Sarah spent her early childhood days learning and sewing alongside her mother on a cast iron portable Singer, and exploring the woods and creeks of the Hudson Valley around their family home. She discovered a love of working with metals in high school, but added print making to her skill set in college, where she also worked with clay in her role as a potter’s assistant. “I am a taker of photographs, searcher of beauty in all forms, a practicer of yoga and have been for about six years now,” she says. “I dabble in meditation and breath work too.”

What is your preferred medium?

My preferred medium is printmaking yet not on paper like most would think – on fabric. I took printmaking in college and really enjoyed it. I didn’t get to print for many years. Fast-forward to Rachel Lackey starting Green Pea Press Printmaking Collective at Lowe Mill Arts and Entertainment, where I am a member, which gives me access to the printmaking equipment. I have been sewing since I was very young, making clothes for myself and my children. Making my own fabric designs seemed like the next natural step for me.

What inspires you as an artist?

When I sit down to come up with another print to print on fabric, I often look at my sketch book that I have sketched something in loosely that drew my attention at the time, or I look at nature guide books. My designs come from nature, other shapes and objects I see on a daily basis, and I interpret them in a simple, minimal way into a sketch that can be repeated on fabric. One of my favorite places is the Hudson River, which is a tidal estuary that creates these amazingly smooth rocks and glass, and has always been a source of inspiration for my art over the years.

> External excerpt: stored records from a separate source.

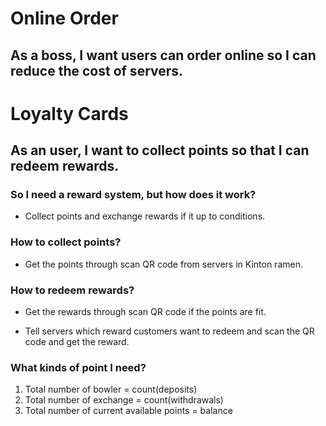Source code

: # Online Order

## As a boss, I want users can order online so I can reduce the cost of servers.

# Loyalty Cards

## As an user, I want to collect points so that I can redeem rewards.

### So I need a reward system, but how does it work?

- Collect points and exchange rewards if it up to conditions.

### How to collect points?

- Get the points through scan QR code from servers in Kinton ramen.

### How to redeem rewards?

- Get the rewards through scan QR code if the points are fit.

- Tell servers which reward customers want to redeem and scan the QR code and get the reward.

### What kinds of point I need?

1. Total number of bowler = count(deposits)
2. Total number of exchange = count(withdrawals)
3. Total number of current available points = balance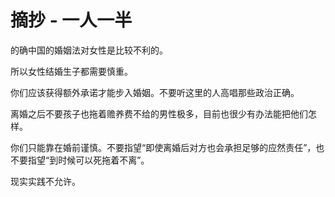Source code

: # 摘抄 - 一人一半

的确中国的婚姻法对女性是比较不利的。

所以女性结婚生子都需要慎重。

你们应该获得额外承诺才能步入婚姻。不要听这里的人高唱那些政治正确。

离婚之后不要孩子也拖着赡养费不给的男性极多，目前也很少有办法能把他们怎样。

你们只能靠在婚前谨慎。不要指望“即使离婚后对方也会承担足够的应然责任”，也不要指望“到时候可以死拖着不离”。

现实实践不允许。
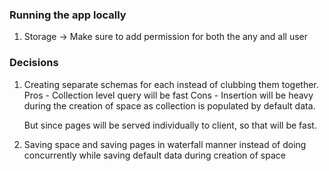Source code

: ### Running the app locally
1. Storage -> Make sure to add permission for both the any and all user
### Decisions
1. Creating separate schemas for each instead of clubbing them together.
    Pros - Collection level query will be fast
    Cons - Insertion will be heavy during the creation of space as collection is populated by default data.

    But since pages will be served individually to client, so that will be fast.

2. Saving space and saving pages in waterfall manner instead of doing concurrently while saving default data during creation of space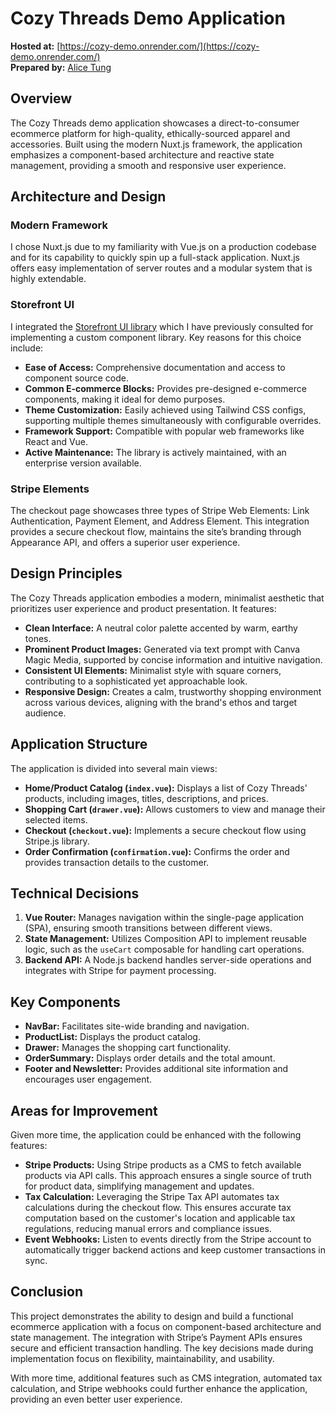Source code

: # Cozy Threads Demo Application

**Hosted at:** [https://cozy-demo.onrender.com/](https://cozy-demo.onrender.com/)  
**Prepared by:** [Alice Tung](https://www.linkedin.com/in/alicectung/)  

## Overview
The Cozy Threads demo application showcases a direct-to-consumer ecommerce platform for high-quality, ethically-sourced apparel and accessories. Built using the modern Nuxt.js framework, the application emphasizes a component-based architecture and reactive state management, providing a smooth and responsive user experience.

## Architecture and Design

### Modern Framework
I chose Nuxt.js due to my familiarity with Vue.js on a production codebase and for its capability to quickly spin up a full-stack application. Nuxt.js offers easy implementation of server routes and a modular system that is highly extendable.

### Storefront UI
I integrated the [Storefront UI library](https://docs.storefrontui.io/v2/) which I have previously consulted for implementing a custom component library. Key reasons for this choice include:
- **Ease of Access:** Comprehensive documentation and access to component source code.
- **Common E-commerce Blocks:** Provides pre-designed e-commerce components, making it ideal for demo purposes.
- **Theme Customization:** Easily achieved using Tailwind CSS configs, supporting multiple themes simultaneously with configurable overrides.
- **Framework Support:** Compatible with popular web frameworks like React and Vue.
- **Active Maintenance:** The library is actively maintained, with an enterprise version available.

### Stripe Elements
The checkout page showcases three types of Stripe Web Elements: Link Authentication, Payment Element, and Address Element. This integration provides a secure checkout flow, maintains the site’s branding through Appearance API, and offers a superior user experience.

## Design Principles
The Cozy Threads application embodies a modern, minimalist aesthetic that prioritizes user experience and product presentation. It features:
- **Clean Interface:** A neutral color palette accented by warm, earthy tones.
- **Prominent Product Images:** Generated via text prompt with Canva Magic Media, supported by concise information and intuitive navigation.
- **Consistent UI Elements:** Minimalist style with square corners, contributing to a sophisticated yet approachable look.
- **Responsive Design:** Creates a calm, trustworthy shopping environment across various devices, aligning with the brand's ethos and target audience.

## Application Structure
The application is divided into several main views:
- **Home/Product Catalog (`index.vue`):** Displays a list of Cozy Threads' products, including images, titles, descriptions, and prices.
- **Shopping Cart (`drawer.vue`):** Allows customers to view and manage their selected items.
- **Checkout (`checkout.vue`):** Implements a secure checkout flow using Stripe.js library.
- **Order Confirmation (`confirmation.vue`):** Confirms the order and provides transaction details to the customer.

## Technical Decisions
1. **Vue Router:** Manages navigation within the single-page application (SPA), ensuring smooth transitions between different views.
2. **State Management:** Utilizes Composition API to implement reusable logic, such as the `useCart` composable for handling cart operations.
3. **Backend API:** A Node.js backend handles server-side operations and integrates with Stripe for payment processing.

## Key Components
- **NavBar:** Facilitates site-wide branding and navigation.
- **ProductList:** Displays the product catalog.
- **Drawer:** Manages the shopping cart functionality.
- **OrderSummary:** Displays order details and the total amount.
- **Footer and Newsletter:** Provides additional site information and encourages user engagement.

## Areas for Improvement
Given more time, the application could be enhanced with the following features:
- **Stripe Products:** Using Stripe products as a CMS to fetch available products via API calls. This approach ensures a single source of truth for product data, simplifying management and updates.
- **Tax Calculation:** Leveraging the Stripe Tax API automates tax calculations during the checkout flow. This ensures accurate tax computation based on the customer's location and applicable tax regulations, reducing manual errors and compliance issues.
- **Event Webhooks:** Listen to events directly from the Stripe account to automatically trigger backend actions and keep customer transactions in sync.

## Conclusion
This project demonstrates the ability to design and build a functional ecommerce application with a focus on component-based architecture and state management. The integration with Stripe’s Payment APIs ensures secure and efficient transaction handling. The key decisions made during implementation focus on flexibility, maintainability, and usability.

With more time, additional features such as CMS integration, automated tax calculation, and Stripe webhooks could further enhance the application, providing an even better user experience.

Do you try to convey messages, stories or specific themes in your pieces?

Art can be made from something that already exists and can be something that everyone can use over again and in many different ways, which is being kind to the Earth. I often refer to the William Morris quote when people ask me about my art and why I make it: “Have nothing in your houses that you do not know to be useful, or believe to be beautiful.” Not all people can afford a large piece of art to hang on their wall. My pieces are small, everyday objects that add art and beauty to people’s lives. This also plays into my minimalist lifestyle as my art tends to be pieces that are multi-purpose; you don’t need lots of them, just a few.

What can people expect to see in your exhibit at the Moss Rock Festival?

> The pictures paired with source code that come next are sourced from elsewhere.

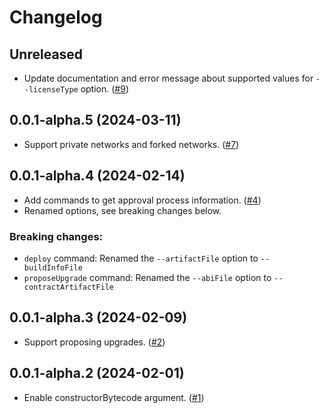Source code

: # Changelog

## Unreleased

- Update documentation and error message about supported values for `--licenseType` option. ([#9](https://github.com/OpenZeppelin/defender-deploy-client-cli/pull/9))

## 0.0.1-alpha.5 (2024-03-11)

- Support private networks and forked networks. ([#7](https://github.com/OpenZeppelin/defender-deploy-client-cli/pull/7))

## 0.0.1-alpha.4 (2024-02-14)

- Add commands to get approval process information. ([#4](https://github.com/OpenZeppelin/defender-deploy-client-cli/pull/4))
- Renamed options, see breaking changes below.

### Breaking changes:
- `deploy` command: Renamed the `--artifactFile` option to `--buildInfoFile`
- `proposeUpgrade` command: Renamed the `--abiFile` option to `--contractArtifactFile`

## 0.0.1-alpha.3 (2024-02-09)

- Support proposing upgrades. ([#2](https://github.com/OpenZeppelin/defender-deploy-client-cli/pull/2))

## 0.0.1-alpha.2 (2024-02-01)

- Enable constructorBytecode argument. ([#1](https://github.com/OpenZeppelin/defender-deploy-client-cli/pull/1))
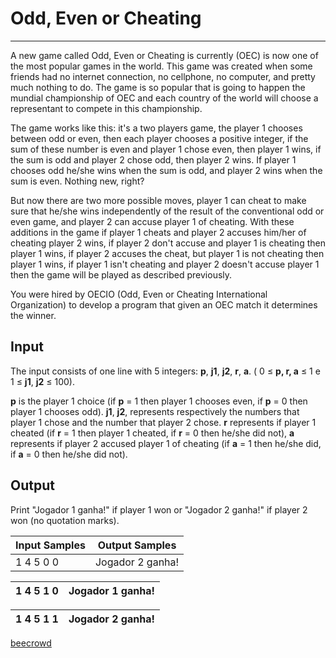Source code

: # Odd, Even or Cheating

---

A new game called Odd, Even or Cheating is currently (OEC) is now one of the most popular games in the world. This game was created when some friends had no internet connection, no cellphone, no computer, and pretty much nothing to do. The game is so popular that is going to happen the mundial championship of OEC and each country of the world will choose a representant to compete in this championship.

The game works like this: it's a two players game, the player 1 chooses between odd or even, then each player chooses a positive integer, if the sum of these number is even and player 1 chose even, then player 1 wins, if the sum is odd and player 2 chose odd, then player 2 wins. If player 1 chooses odd he/she wins when the sum is odd, 
and player 2 wins when the sum is even. Nothing new, right?

But now there are two more possible moves, player 1 can cheat to make sure that he/she wins independently of the result of the conventional odd or even game, and player 2 can accuse player 1 of cheating. With these additions in the game if player 1 cheats and player 2 accuses him/her of cheating player 2 wins, if player 2 don't accuse 
and player 1 is cheating then player 1 wins, if player 2 accuses the cheat, but player 1 is not cheating then player 1 wins, if player 1 isn't cheating and player 2 doesn't accuse player 1 then the game will be played as described previously.

You were hired by OECIO (Odd, Even or Cheating International Organization) to develop a program that given an OEC match it determines the winner.

## Input

The input consists of one line with 5 integers: **p**, **j1**, **j2**, **r**, **a**. ( 0 ≤ **p, r, a** ≤ 1 e 1 ≤ **j1**, **j2** ≤ 100).

**p** is the player 1 choice (if **p** = 1 then player 1 chooses even, if **p** = 0 then player 1 chooses odd). **j1**, **j2**, represents respectively the numbers that player 1 chose and the number that player 2 chose. **r** represents if player 1 cheated (if **r** = 1 then player 1 cheated, if **r** = 0 then he/she did not), **a** represents if player 2 accused player 1 of cheating (if **a** = 1 then he/she did, if **a** = 0 then he/she did not).

## Output

Print "Jogador 1 ganha!" if player 1 won or "Jogador 2 ganha!" if player 2 won (no quotation marks).

| Input Samples | Output Samples   |
| ------------- | ---------------- |
| 1 4 5 0 0     | Jogador 2 ganha! |

| 1 4 5 1 0 | Jogador 1 ganha! |
| --------- | ---------------- |

| 1 4 5 1 1 | Jogador 2 ganha! |
| --------- | ---------------- |

[beecrowd](https://www.beecrowd.com.br/judge/en/problems/view/2059)
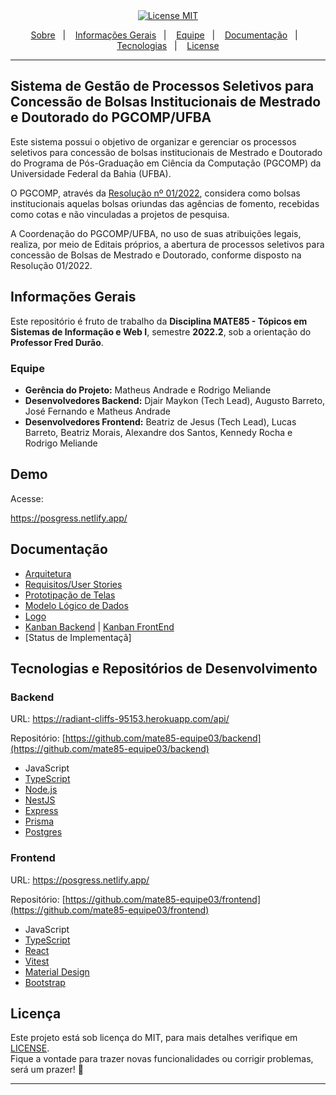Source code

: <div align="center">
  <a href="https://opensource.org/licenses/MIT"><img alt="License MIT" src="https://img.shields.io/badge/license-MIT-brightgreen"></a>
</div>

<p align="center">
  <a href="#sistema-de-gestão-de-processo-seletivo-para-concessão-de-bolsas-institucionais-de-mestrado-e-doutorado-do-pgcompufba">Sobre</a>&nbsp;&nbsp;&nbsp;|&nbsp;&nbsp;&nbsp;
  <a href="#informações-gerais">Informações Gerais</a>&nbsp;&nbsp;&nbsp;|&nbsp;&nbsp;&nbsp;
  <a href="#equipe">Equipe</a>&nbsp;&nbsp;&nbsp;|&nbsp;&nbsp;&nbsp;
  <a href="#documentação">Documentação</a>&nbsp;&nbsp;&nbsp;|&nbsp;&nbsp;&nbsp;
  <a href="#tecnologias-e-repositórios-de-desenvolvimento">Tecnologias</a>&nbsp;&nbsp;&nbsp;|&nbsp;&nbsp;&nbsp;
  <a href="#licença">License</a>
</p>

--- 

## Sistema de Gestão de Processos Seletivos para Concessão de Bolsas Institucionais de Mestrado e Doutorado do PGCOMP/UFBA

Este sistema possui o objetivo de organizar e gerenciar os processos seletivos para concessão de bolsas institucionais de Mestrado e Doutorado do Programa de Pós-Graduação em Ciência da Computação (PGCOMP) da Universidade Federal da Bahia (UFBA).

O PGCOMP, através da [Resolução nº 01/2022](https://pgcomp.ufba.br/sites/pgcomp.ufba.br/files/2022_resolucao_01_-_pgcomp_-concessaodebolsas_0.pdf), considera como bolsas institucionais aquelas bolsas oriundas das agências de fomento, recebidas como cotas e não vinculadas a projetos de pesquisa.

A Coordenação do PGCOMP/UFBA, no uso de suas atribuições legais, realiza, por meio de Editais próprios, a abertura de processos seletivos para concessão de Bolsas de Mestrado e Doutorado, conforme disposto na Resolução 01/2022.

## Informações Gerais

Este repositório é fruto de trabalho da **Disciplina MATE85 - Tópicos em Sistemas de Informação e Web I**, semestre **2022.2**, sob a orientação do **Professor Fred Durão**.

### Equipe

* **Gerência do Projeto:** Matheus Andrade e Rodrigo Meliande
* **Desenvolvedores Backend:** Djair Maykon (Tech Lead), Augusto Barreto, José Fernando e Matheus Andrade
* **Desenvolvedores Frontend:** Beatriz de Jesus (Tech Lead), Lucas Barreto, Beatriz Morais, Alexandre dos Santos, Kennedy Rocha e Rodrigo Meliande

## Demo

Acesse:

  https://posgress.netlify.app/

## Documentação
* [Arquitetura](https://github.com/mate85-equipe03/selecao-bolsistas/blob/main/docs/design/arquitetura_time_3.png)
* [Requisitos/User Stories](docs/requirements/index.md)
* [Prototipação de Telas](https://www.figma.com/file/j2yQ8paIOmyaE0sPTv3wHC/posgress?node-id=0%3A1)
* [Modelo Lógico de Dados](docs/design/modelo_logico_dados.md)
* [Logo](https://www.canva.com/design/DAFLwlGOsJs/wcH0fLJuByu4h5xmKGiQTQ/edit?utm_content=DAFLwlGOsJs&utm_campaign=designshare&utm_medium=link2&utm_source=sharebutton)
* [Kanban Backend](https://github.com/orgs/mate85-equipe03/projects/4) | [Kanban FrontEnd](https://mate85-equipe03.atlassian.net/jira/software/projects/PG/boards/3)
* [Status de Implementaçã]

## Tecnologias e Repositórios de Desenvolvimento

### Backend

URL: https://radiant-cliffs-95153.herokuapp.com/api/

Repositório: [https://github.com/mate85-equipe03/backend](https://github.com/mate85-equipe03/backend)

* JavaScript
* [TypeScript](https://www.typescriptlang.org/)
* [Node.js](https://nodejs.org/)
* [NestJS](https://nestjs.com/)
* [Express](https://expressjs.com/)
* [Prisma](https://www.prisma.io/)
* [Postgres](https://www.postgresql.org/)

### Frontend

URL: https://posgress.netlify.app/

Repositório: [https://github.com/mate85-equipe03/frontend](https://github.com/mate85-equipe03/frontend)

* JavaScript
* [TypeScript](https://www.typescriptlang.org/)
* [React](https://pt-br.reactjs.org/)
* [Vitest](https://vitest.dev/)
* [Material Design](https://material.io/)
* [Bootstrap](https://getbootstrap.com/)


## Licença

Este projeto está sob licença do MIT, para mais detalhes verifique em [LICENSE][license]. <br>
Fique a vontade para trazer novas funcionalidades ou corrigir problemas, será um prazer! 💜

---


[license]: LICENSE.md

People can expect to see a large array of textiles, all with my original prints on them like a total eclipse wall hanging, gods and goddesses (one-of-a-kind dolls) to pot holders, napkins and zipper pouches. Right now the pieces that are meaningful to me are the patchwork placemats and pocket goddesses. The patchwork placemats are made from remnants of my printed fabric and other fabrics that were laying around—even the bias tape used to finish the edge of the placemats I made from scraps of fabric. The pocket goddesses are special to me because I have enjoyed taking them on journeys with me and documenting the journey (this was a suggestion from a friend of my daughters).

What impact has art had on your life?

I can’t ever remember art not being a part of my life. My mom was always drawing illustration with her pastels. Art got me through high school. If it weren’t for my art classes, I am not sure I would have continued to go to school. In college I was an art major. I can always remember feeling the desire to create art. Once I had my kids, I remember reading about handiwork as an important part of the Waldorf curriculum and that further encouraged me to introduce them to art as soon as I could. My kids grew up messy painting, gluing and working with clay very early on. And my daughter at 21 still really enjoys making art.